Dataset entries:
☆ ☆ ☆ ☆ ☆ ☆ ☆
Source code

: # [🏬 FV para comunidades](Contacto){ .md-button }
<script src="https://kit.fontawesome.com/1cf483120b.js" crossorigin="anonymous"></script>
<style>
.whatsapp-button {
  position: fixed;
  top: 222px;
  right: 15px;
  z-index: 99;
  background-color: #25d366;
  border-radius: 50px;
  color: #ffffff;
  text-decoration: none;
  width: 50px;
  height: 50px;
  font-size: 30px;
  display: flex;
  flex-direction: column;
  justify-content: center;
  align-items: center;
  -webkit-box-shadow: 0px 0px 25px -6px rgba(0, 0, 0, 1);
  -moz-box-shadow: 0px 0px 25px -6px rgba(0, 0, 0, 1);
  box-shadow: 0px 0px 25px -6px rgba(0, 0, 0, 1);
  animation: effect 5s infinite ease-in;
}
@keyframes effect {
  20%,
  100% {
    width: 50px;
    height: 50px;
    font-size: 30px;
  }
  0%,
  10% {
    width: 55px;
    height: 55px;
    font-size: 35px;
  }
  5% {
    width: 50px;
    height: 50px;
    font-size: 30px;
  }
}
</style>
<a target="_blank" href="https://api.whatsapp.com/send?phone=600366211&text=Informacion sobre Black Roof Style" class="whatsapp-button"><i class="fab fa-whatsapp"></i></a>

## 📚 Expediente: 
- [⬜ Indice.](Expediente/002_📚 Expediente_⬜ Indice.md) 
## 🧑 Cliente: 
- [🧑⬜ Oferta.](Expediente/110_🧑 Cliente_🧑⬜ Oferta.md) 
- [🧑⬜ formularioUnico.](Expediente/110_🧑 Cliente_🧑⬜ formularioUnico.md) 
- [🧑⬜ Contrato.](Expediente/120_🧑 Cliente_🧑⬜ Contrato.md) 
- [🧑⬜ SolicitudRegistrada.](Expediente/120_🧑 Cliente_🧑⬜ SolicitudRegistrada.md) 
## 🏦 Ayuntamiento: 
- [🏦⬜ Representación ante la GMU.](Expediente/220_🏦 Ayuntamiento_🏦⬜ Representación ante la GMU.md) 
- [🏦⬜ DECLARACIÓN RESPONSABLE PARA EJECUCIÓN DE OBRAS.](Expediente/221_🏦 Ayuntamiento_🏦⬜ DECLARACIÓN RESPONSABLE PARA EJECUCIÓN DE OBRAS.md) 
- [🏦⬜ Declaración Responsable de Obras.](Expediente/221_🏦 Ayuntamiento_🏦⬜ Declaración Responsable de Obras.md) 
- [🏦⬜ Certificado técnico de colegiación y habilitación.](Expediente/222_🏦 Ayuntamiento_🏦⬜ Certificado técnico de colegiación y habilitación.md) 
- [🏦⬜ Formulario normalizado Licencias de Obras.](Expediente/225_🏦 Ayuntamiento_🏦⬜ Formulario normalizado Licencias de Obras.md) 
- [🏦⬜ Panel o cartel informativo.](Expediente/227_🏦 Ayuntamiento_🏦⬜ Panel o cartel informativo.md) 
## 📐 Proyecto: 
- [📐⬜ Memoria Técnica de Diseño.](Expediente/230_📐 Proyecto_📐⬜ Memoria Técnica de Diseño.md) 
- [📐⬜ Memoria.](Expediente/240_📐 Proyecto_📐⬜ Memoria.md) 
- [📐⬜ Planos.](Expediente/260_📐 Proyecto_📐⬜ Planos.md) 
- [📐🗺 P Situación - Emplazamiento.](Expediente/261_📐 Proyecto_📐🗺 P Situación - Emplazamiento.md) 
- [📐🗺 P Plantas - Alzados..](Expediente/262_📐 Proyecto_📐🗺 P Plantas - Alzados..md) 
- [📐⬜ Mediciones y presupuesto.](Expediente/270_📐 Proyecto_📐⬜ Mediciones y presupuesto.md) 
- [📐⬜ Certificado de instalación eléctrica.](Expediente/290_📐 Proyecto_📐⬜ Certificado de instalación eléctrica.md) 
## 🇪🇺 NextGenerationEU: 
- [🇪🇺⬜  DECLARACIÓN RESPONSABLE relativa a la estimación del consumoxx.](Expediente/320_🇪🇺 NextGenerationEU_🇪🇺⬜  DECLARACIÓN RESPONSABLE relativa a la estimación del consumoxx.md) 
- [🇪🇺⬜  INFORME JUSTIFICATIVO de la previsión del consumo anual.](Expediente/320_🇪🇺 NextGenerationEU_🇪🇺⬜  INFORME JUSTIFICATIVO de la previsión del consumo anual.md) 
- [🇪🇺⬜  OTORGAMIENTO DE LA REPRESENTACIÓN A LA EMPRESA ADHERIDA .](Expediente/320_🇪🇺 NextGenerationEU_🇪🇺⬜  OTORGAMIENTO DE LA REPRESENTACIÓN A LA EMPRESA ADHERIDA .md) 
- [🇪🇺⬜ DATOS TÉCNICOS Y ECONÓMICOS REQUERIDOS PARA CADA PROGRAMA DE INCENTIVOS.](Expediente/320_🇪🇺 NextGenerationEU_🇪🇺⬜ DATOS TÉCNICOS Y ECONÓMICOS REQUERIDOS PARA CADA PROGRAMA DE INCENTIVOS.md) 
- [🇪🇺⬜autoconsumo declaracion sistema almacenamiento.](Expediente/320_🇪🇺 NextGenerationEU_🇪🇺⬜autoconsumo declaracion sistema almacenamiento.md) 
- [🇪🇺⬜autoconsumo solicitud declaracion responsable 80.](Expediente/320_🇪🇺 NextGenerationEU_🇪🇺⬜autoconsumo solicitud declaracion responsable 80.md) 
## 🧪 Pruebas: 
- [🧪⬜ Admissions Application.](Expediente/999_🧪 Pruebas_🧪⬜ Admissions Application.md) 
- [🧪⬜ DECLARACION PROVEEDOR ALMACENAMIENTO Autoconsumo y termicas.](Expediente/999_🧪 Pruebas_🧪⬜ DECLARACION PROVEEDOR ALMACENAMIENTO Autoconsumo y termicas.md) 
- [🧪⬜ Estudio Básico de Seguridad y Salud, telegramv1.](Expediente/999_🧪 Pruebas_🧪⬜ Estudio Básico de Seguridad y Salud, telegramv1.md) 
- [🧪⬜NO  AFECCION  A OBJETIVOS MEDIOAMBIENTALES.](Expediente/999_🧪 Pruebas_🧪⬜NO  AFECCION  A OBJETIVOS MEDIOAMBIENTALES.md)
☆ ☆ ☆ ☆ ☆ ☆ ☆
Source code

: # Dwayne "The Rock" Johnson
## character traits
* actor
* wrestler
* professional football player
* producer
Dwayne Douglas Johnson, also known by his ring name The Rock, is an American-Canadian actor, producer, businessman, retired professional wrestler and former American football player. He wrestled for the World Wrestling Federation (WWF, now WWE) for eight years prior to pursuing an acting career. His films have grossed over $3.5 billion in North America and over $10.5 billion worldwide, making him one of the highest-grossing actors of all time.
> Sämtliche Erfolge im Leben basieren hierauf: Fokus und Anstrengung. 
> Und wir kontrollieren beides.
☆ ☆ ☆ ☆ ☆ ☆ ☆
Problem details:
Nothing but a number is expected: the count of lines in the data that include the word "flex".

Task result:
2